España necesita políticos, aunque no tantos, o en su defecto, un gestor a lo Draghi para gestionar la pandemia.
La cuestión es que en un país en el que hay más de 5,5 millones de personas sin poder trabajar, esos políticos deberían tener claras las prioridades. Además de la emergencia sanitaria, hay muchas urgencias sociales y varias económicas.
En este último punto, la primera es repartir pronto las ayudas directas a empresas que llegan tarde, pero se aprobarán por fin este viernes y dejarán en manos de las comunidades autónomas 7.000 millones de euros para ayudar al tejido productivo a aguantar medio año más de restricciones.
La segunda, no menos importante, es preparar la gestión y ejecución de los fondos europeos para activar la economía con urgencia.
Se ha visto claro estos días, que los políticos están a otras cosas. Y es intolerable porque, como bien saben los economistas, para conseguir que los llamados 'efectos multiplicadores' de las ayudas europeas sean ambiciosos es necesario ejecutarlas lo más cerca posible del desplome que ha sufrido el PIB. Es decir, cuanto antes se gestione ese dinero, más provecho sacaremos de él.
En el segundo semestre de este año, España comenzará a recibir fondos de la Unión Europea -si no cometemos un desliz-. Y para poder absorber y ejecutar ese dinero habrá que reforzar la Administración, en algunos casos, con la cooperación del sector privado.

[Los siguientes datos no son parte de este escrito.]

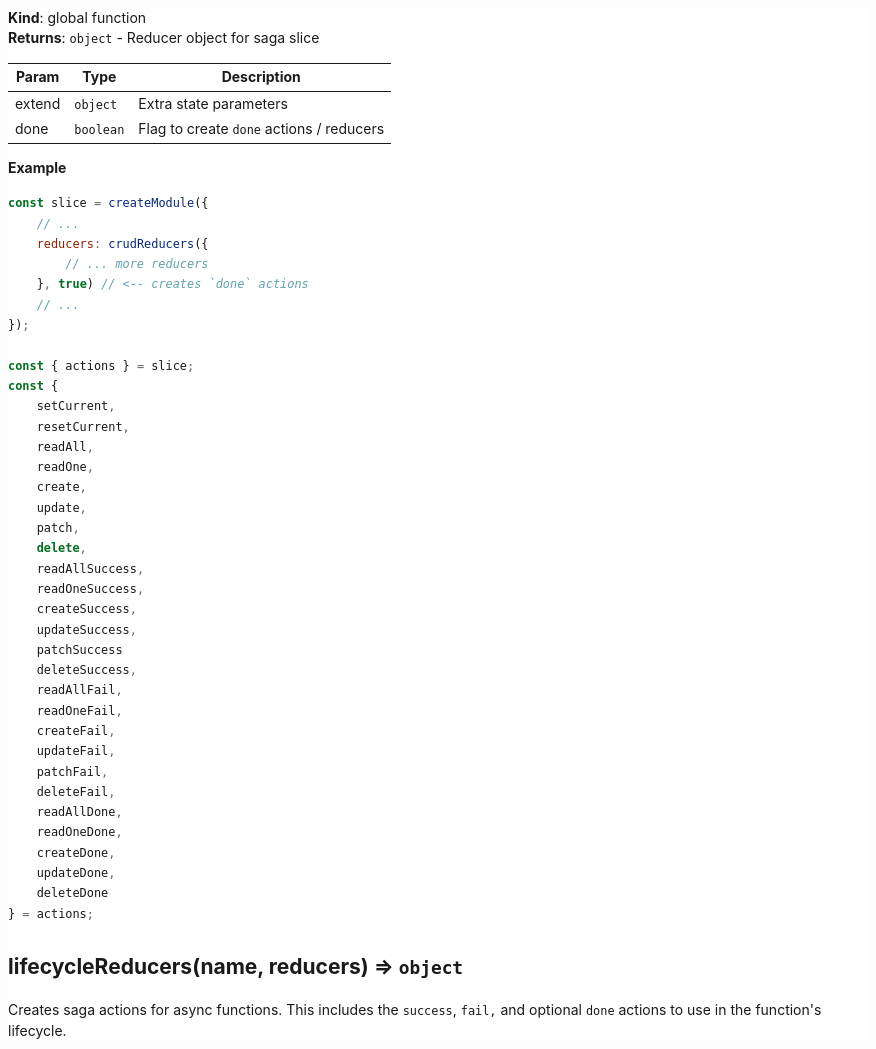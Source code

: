 **Kind**: global function  
**Returns**: <code>object</code> - Reducer object for saga slice  

| Param | Type | Description |
| --- | --- | --- |
| extend | <code>object</code> | Extra state parameters |
| done | <code>boolean</code> | Flag to create `done` actions / reducers |

**Example**  
```js
const slice = createModule({
    // ...
    reducers: crudReducers({
        // ... more reducers
    }, true) // <-- creates `done` actions
    // ...
});

const { actions } = slice;
const {
    setCurrent,
    resetCurrent,
    readAll,
    readOne,
    create,
    update,
    patch,
    delete,
    readAllSuccess,
    readOneSuccess,
    createSuccess,
    updateSuccess,
    patchSuccess
    deleteSuccess,
    readAllFail,
    readOneFail,
    createFail,
    updateFail,
    patchFail,
    deleteFail,
    readAllDone,
    readOneDone,
    createDone,
    updateDone,
    deleteDone
} = actions;
```
<a name="lifecycleReducers"></a>

## lifecycleReducers(name, reducers) ⇒ <code>object</code>
Creates saga actions for async functions. This includes the
`success`, `fail,` and optional `done` actions to use in
the function's lifecycle.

Sí, hará falta más personal al servicio del sector público, aunque las empresas se han ofrecido ya a poner esos recursos a disposición de los gobiernos para no perder oportunidades con los fondos. Y los partidos de la 'vieja política' tendrán que ponerse de acuerdo sobre cómo emplear ese dinero porque Bruselas quiere un pacto de mínimos entre PSOE y PP para no tirar por la borda sus transferencias con proyectos que no tengan garantías de perdurar en el tiempo ante un eventual cambio de Gobierno.
Dopada por el BCE, que va a seguir inyectando dinero en la deuda pública, la política española está a otras cosas. Mientras analizamos los efectos del terremoto político regional, se está produciendo un tsunami en el mercado laboral. Un caldo de cultivo idóneo para el populismo y un problema social que, ese sí, puede ser devastador.